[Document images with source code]
================================
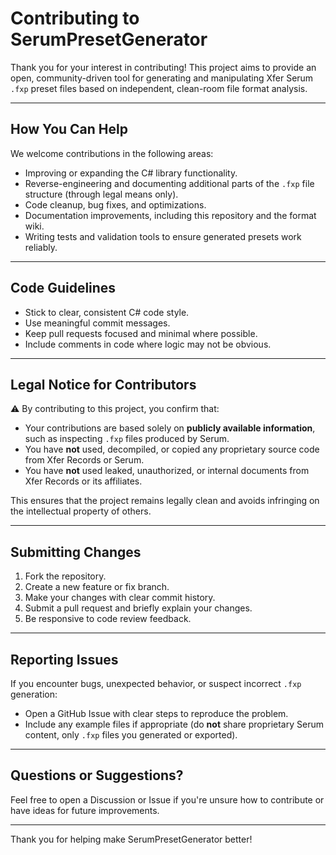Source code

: # Contributing to SerumPresetGenerator

Thank you for your interest in contributing! This project aims to provide an open, community-driven tool for generating and manipulating Xfer Serum `.fxp` preset files based on independent, clean-room file format analysis.

---

## How You Can Help

We welcome contributions in the following areas:

- Improving or expanding the C# library functionality.
- Reverse-engineering and documenting additional parts of the `.fxp` file structure (through legal means only).
- Code cleanup, bug fixes, and optimizations.
- Documentation improvements, including this repository and the format wiki.
- Writing tests and validation tools to ensure generated presets work reliably.

---

## Code Guidelines

- Stick to clear, consistent C# code style.
- Use meaningful commit messages.
- Keep pull requests focused and minimal where possible.
- Include comments in code where logic may not be obvious.

---

## Legal Notice for Contributors

⚠️ By contributing to this project, you confirm that:

- Your contributions are based solely on **publicly available information**, such as inspecting `.fxp` files produced by Serum.
- You have **not** used, decompiled, or copied any proprietary source code from Xfer Records or Serum.
- You have **not** used leaked, unauthorized, or internal documents from Xfer Records or its affiliates.

This ensures that the project remains legally clean and avoids infringing on the intellectual property of others.

---

## Submitting Changes

1. Fork the repository.
2. Create a new feature or fix branch.
3. Make your changes with clear commit history.
4. Submit a pull request and briefly explain your changes.
5. Be responsive to code review feedback.

---

## Reporting Issues

If you encounter bugs, unexpected behavior, or suspect incorrect `.fxp` generation:

- Open a GitHub Issue with clear steps to reproduce the problem.
- Include any example files if appropriate (do **not** share proprietary Serum content, only `.fxp` files you generated or exported).

---

## Questions or Suggestions?

Feel free to open a Discussion or Issue if you're unsure how to contribute or have ideas for future improvements.

---

Thank you for helping make SerumPresetGenerator better!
================================
* TASK DESCRIPTION:
With the line that contains "If you encounter" as the start, output every line through the end of the entries exactly. Add no other lines.

* WRITTEN RESPONSE:
If you encounter bugs, unexpected behavior, or suspect incorrect `.fxp` generation:

- Open a GitHub Issue with clear steps to reproduce the problem.
- Include any example files if appropriate (do **not** share proprietary Serum content, only `.fxp` files you generated or exported).

---

## Questions or Suggestions?

Feel free to open a Discussion or Issue if you're unsure how to contribute or have ideas for future improvements.

---

Thank you for helping make SerumPresetGenerator better!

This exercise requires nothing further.